The ruling is only preliminary and it's still possible that the law will be struck down in the future. 

Still, the decision marks a setback for the tech industry groups NetChoice and Computer & Communications Industry Association, which count Meta, Google, Snap and other large platforms as members. 

Paul Taske, co-director of NetChoice's litigation center, stated that the group was disappointed in the ruling and "will consider all available options to ensure Floridians’ online communication is safe and free."

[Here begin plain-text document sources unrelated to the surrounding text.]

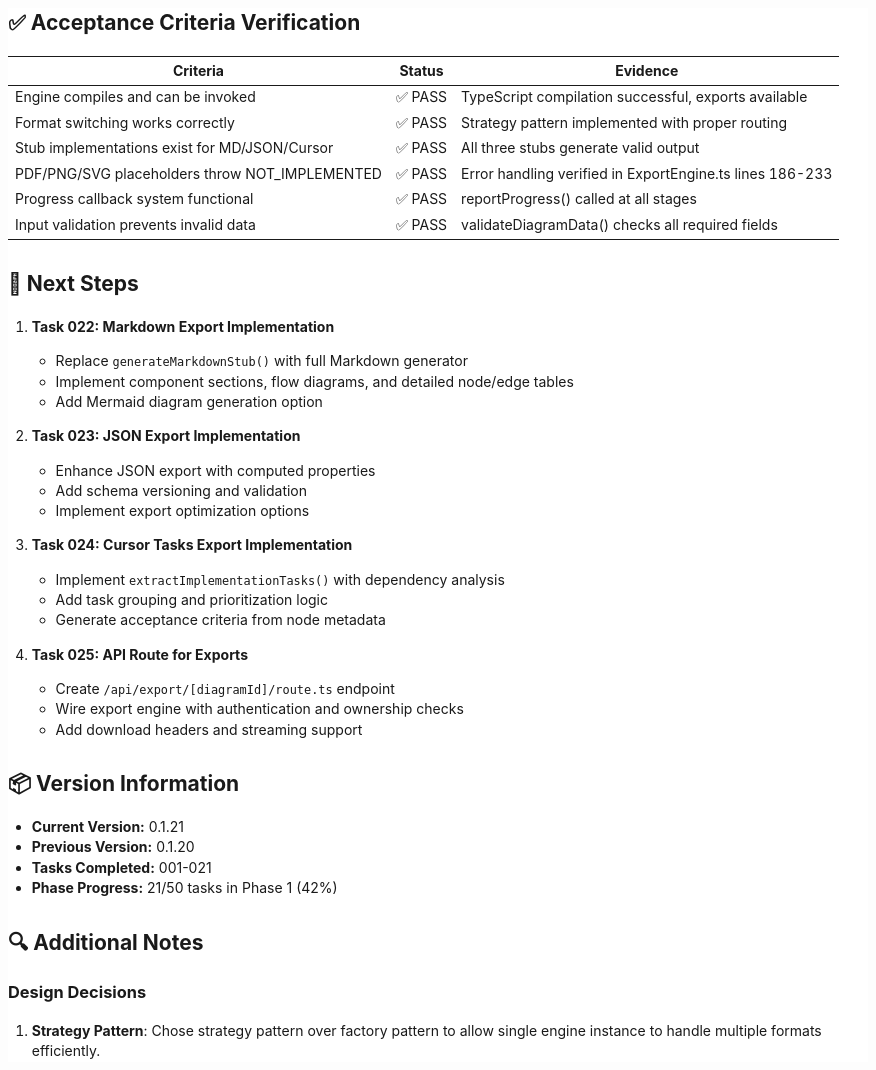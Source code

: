 ## ✅ Acceptance Criteria Verification

| Criteria | Status | Evidence |
|----------|--------|----------|
| Engine compiles and can be invoked | ✅ PASS | TypeScript compilation successful, exports available |
| Format switching works correctly | ✅ PASS | Strategy pattern implemented with proper routing |
| Stub implementations exist for MD/JSON/Cursor | ✅ PASS | All three stubs generate valid output |
| PDF/PNG/SVG placeholders throw NOT_IMPLEMENTED | ✅ PASS | Error handling verified in ExportEngine.ts lines 186-233 |
| Progress callback system functional | ✅ PASS | reportProgress() called at all stages |
| Input validation prevents invalid data | ✅ PASS | validateDiagramData() checks all required fields |

## 🎯 Next Steps

1. **Task 022: Markdown Export Implementation**
   - Replace `generateMarkdownStub()` with full Markdown generator
   - Implement component sections, flow diagrams, and detailed node/edge tables
   - Add Mermaid diagram generation option

2. **Task 023: JSON Export Implementation**
   - Enhance JSON export with computed properties
   - Add schema versioning and validation
   - Implement export optimization options

3. **Task 024: Cursor Tasks Export Implementation**
   - Implement `extractImplementationTasks()` with dependency analysis
   - Add task grouping and prioritization logic
   - Generate acceptance criteria from node metadata

4. **Task 025: API Route for Exports**
   - Create `/api/export/[diagramId]/route.ts` endpoint
   - Wire export engine with authentication and ownership checks
   - Add download headers and streaming support

## 📦 Version Information

- **Current Version:** 0.1.21
- **Previous Version:** 0.1.20
- **Tasks Completed:** 001-021
- **Phase Progress:** 21/50 tasks in Phase 1 (42%)

## 🔍 Additional Notes

### Design Decisions

1. **Strategy Pattern**: Chose strategy pattern over factory pattern to allow single engine instance to handle multiple formats efficiently.
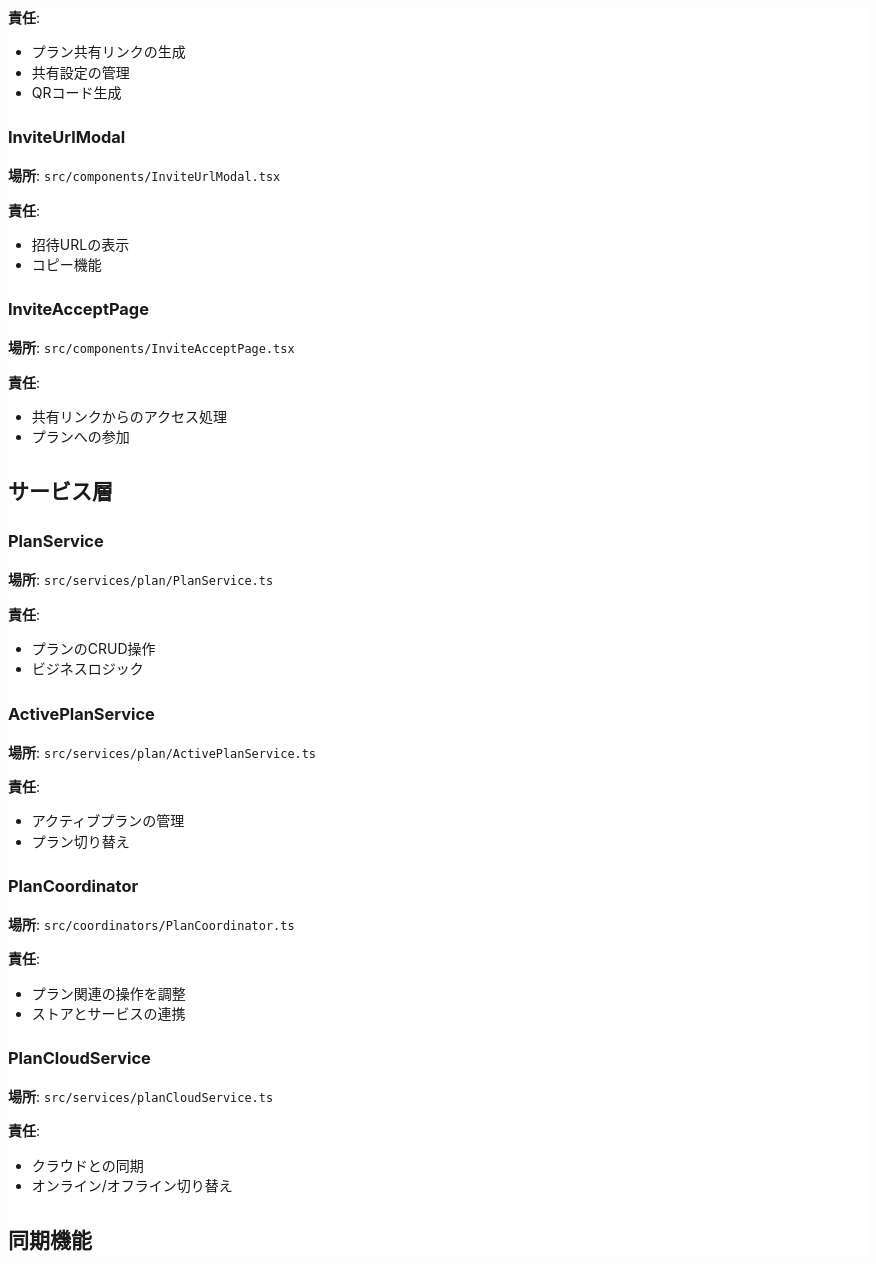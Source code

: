 **責任**:
- プラン共有リンクの生成
- 共有設定の管理
- QRコード生成

### InviteUrlModal
**場所**: `src/components/InviteUrlModal.tsx`

**責任**:
- 招待URLの表示
- コピー機能

### InviteAcceptPage
**場所**: `src/components/InviteAcceptPage.tsx`

**責任**:
- 共有リンクからのアクセス処理
- プランへの参加

## サービス層

### PlanService
**場所**: `src/services/plan/PlanService.ts`

**責任**:
- プランのCRUD操作
- ビジネスロジック

### ActivePlanService
**場所**: `src/services/plan/ActivePlanService.ts`

**責任**:
- アクティブプランの管理
- プラン切り替え

### PlanCoordinator
**場所**: `src/coordinators/PlanCoordinator.ts`

**責任**:
- プラン関連の操作を調整
- ストアとサービスの連携

### PlanCloudService
**場所**: `src/services/planCloudService.ts`

**責任**:
- クラウドとの同期
- オンライン/オフライン切り替え

## 同期機能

The tech organizations sued in October 2024 to block enforcement of Florida's HB 3. That law's restrictions on teen accounts apply to platforms that display "like" counts, automatically play videos, or have other allegedly addictive features. The statute only applies to a platform if at least 10% of users under 16 spend at least two hours per day on average at that platform.

Earlier this year, U.S. District Court Judge Mark Walker in Tallahassee blocked enforcement, ruling that the statute likely violates teens' free speech rights.

“Youth have First Amendment rights,” Walker wrote in a 58-page opinion. “Youth are people, not mere people-in-waiting or extensions of their parents. They have their own interests, ideas, and minds.”

He added that prior court decisions have upheld minor's First Amendment rights “to learn, to refuse to salute the flag, to protest war, to view films, to play video games, to attend political rallies or religious services even without the authorization of their parents, and more.”

Florida Attorney General James Uthmeier then urged the 11th Circuit to lift the block. Among other arguments, he contended that the law doesn't ban minors from social media because they can still access platforms that don't have "addictive features," and because parents can still allow access.